Life as we blow it: St. Pete's evolving identity

click to enlarge ANOTHER KIND OF DIVE: The Hollander’s hot new outdoor space. - the hollander via facebook
the hollander via facebook
ANOTHER KIND OF DIVE: The Hollander’s hot new outdoor space.


This past weekend, I was privy to quite a bit of conversation about the news that hip St. Pete boutique hotel The Hollander is opening its gorgeous new pool to the general public.

Non-guests may rent a poolside cabana for up to seven people at $25 per hour, for a minimum of four hours. Which basically means a $100 cover charge for you or your group if you’re not staying at The Hollander.

I heard and read a wide variety of opinions regarding whether or not this constituted a “fair” price. Some think it’s quite reasonable for a group splitting the tab. Others say it’s too steep, considering that many of the people who use the pool will also be spending liberally at the bar.

All of which, of course, is opinion, and nothing more. The Hollander is free to charge whatever it wants for the use of what is inarguably a beautiful and expensive addition to its property, and the market will decide.

What’s true, though, is that this is something of a new model for St. Pete — one characteristic of generally more affluent towns than the ’Burg, like Vegas. And, given that some citizens see the city’s personality more accurately expressed by, say, the Tweed Ride than, say, bottle service at the club, there are going to be people who automatically consider stuff like $100 poolside cabanas to be “not very St. Pete.”

But what does “very St. Pete” even mean anymore? Hollander GM Nick Herring says the definition is evolving.

"St. Pete is changing so fast, and so much," he says.

Herring has a point. We’ve got Sundial. We’ve got more luxury condos going up. (We’ve also got idiots moving into a vibrant, bustling downtown and demanding it be less vibrant and less bustling.) St. Petersburg, particularly downtown, is in flux, and while it would be nice to assume that the community will decide for itself what it wants to be, we all know that once the cash starts flowing, the influence of those without it tends to narrow.

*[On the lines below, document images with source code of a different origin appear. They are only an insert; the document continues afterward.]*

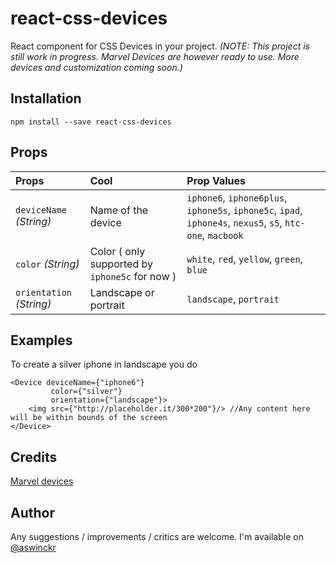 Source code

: react-css-devices
==================

React component for CSS Devices in your project.
*(NOTE: This project is still work in progress. Marvel Devices are however ready to use. More devices and customization coming soon.)*

Installation
------------
`npm install --save react-css-devices`

Props
-----
| Props  | Cool  | Prop Values |
| :------------- | :----- | :------ |
| `deviceName` *(String)*  | Name of the device | `iphone6`, `iphone6plus`, `iphone5s`, `iphone5c`, `ipad`, `iphone4s`, `nexus5`, `s5`, `htc-one`, `macbook`
| `color` *(String)*  |   Color ( only supported by `iphone5c` for now ) | `white`, `red`, `yellow`, `green`, `blue` 
| `orientation` *(String)*  | Landscape or portrait | `landscape`, `portrait` 

Examples
--------
To create a silver iphone in landscape you do 
```
<Device deviceName={"iphone6"}
         color={"silver"}
         orientation={"landscape"}>
    <img src={"http://placeholder.it/300*200"}/> //Any content here will be within bounds of the screen 
</Device>
```
Credits
-------
[Marvel devices](https://marvelapp.github.io/devices.css/)

Author
------
 Any suggestions / improvements / critics are welcome. I'm available on [@aswinckr](https://twitter.com/aswinckr) 


 
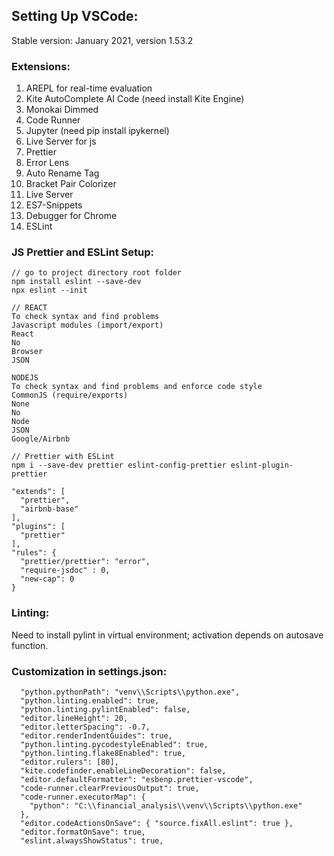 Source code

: ## Setting Up VSCode:
Stable version: January 2021, version 1.53.2 

### Extensions:
1) AREPL for real-time evaluation
2) Kite AutoComplete AI Code (need install Kite Engine)
3) Monokai Dimmed
4) Code Runner
5) Jupyter (need pip install ipykernel)
6) Live Server for js
7) Prettier
8) Error Lens
9) Auto Rename Tag
10) Bracket Pair Colorizer
11) Live Server
12) ES7-Snippets
13) Debugger for Chrome
14) ESLint

### JS Prettier and ESLint Setup:
```
// go to project directory root folder
npm install eslint --save-dev
npx eslint --init

// REACT
To check syntax and find problems
Javascript modules (import/export)
React
No
Browser
JSON

NODEJS
To check syntax and find problems and enforce code style
CommonJS (require/exports)
None
No
Node
JSON
Google/Airbnb

// Prettier with ESLint
npm i --save-dev prettier eslint-config-prettier eslint-plugin-prettier

"extends": [
  "prettier",
  "airbnb-base"
],
"plugins": [
  "prettier"
],
"rules": {
  "prettier/prettier": "error",
  "require-jsdoc" : 0,
  "new-cap": 0
}
```

### Linting:
Need to install pylint in virtual environment; activation depends on autosave function. 

### Customization in settings.json:
```
  "python.pythonPath": "venv\\Scripts\\python.exe",
  "python.linting.enabled": true,
  "python.linting.pylintEnabled": false,
  "editor.lineHeight": 20,
  "editor.letterSpacing": -0.7,
  "editor.renderIndentGuides": true,
  "python.linting.pycodestyleEnabled": true,
  "python.linting.flake8Enabled": true,
  "editor.rulers": [80],
  "kite.codefinder.enableLineDecoration": false,
  "editor.defaultFormatter": "esbenp.prettier-vscode",
  "code-runner.clearPreviousOutput": true,
  "code-runner.executorMap": {
    "python": "C:\\financial_analysis\\venv\\Scripts\\python.exe"
  },
  "editor.codeActionsOnSave": { "source.fixAll.eslint": true }, 
  "editor.formatOnSave": true, 
  "eslint.alwaysShowStatus": true, 
```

Maybe there's room for everyone's idea of St. Pete. After all, as Herring says, evolution is an integral part of progress:

"Everything grows and changes, we grow and change as people. You don't stay 21 forever ...I think it's only going to get better."

So let's not rail blindly against any sort of change. I would just ask the residents of St. Petersburg, old and new, to remember who made the city’s current cultural renaissance possible, who set the stage in the first place:

Broke-ass folks.

Broke-ass folks talked the bars into hosting live music. Broke-ass folks mortgaged their lives to set up independent businesses in the Central Avenue storefronts that were abandoned when the Rays didn’t bring downtown to life overnight. Broke-ass folks painted the city, and learned to brew beer at home through trial and error, and worked 60-hour weeks at shitty restaurants until they could open their own great ones.

And it’ll be broke-ass folks who leave St. Pete and start again somewhere else if it ever becomes too expensive for them to create their own fun. And what will be "very St. Pete" then?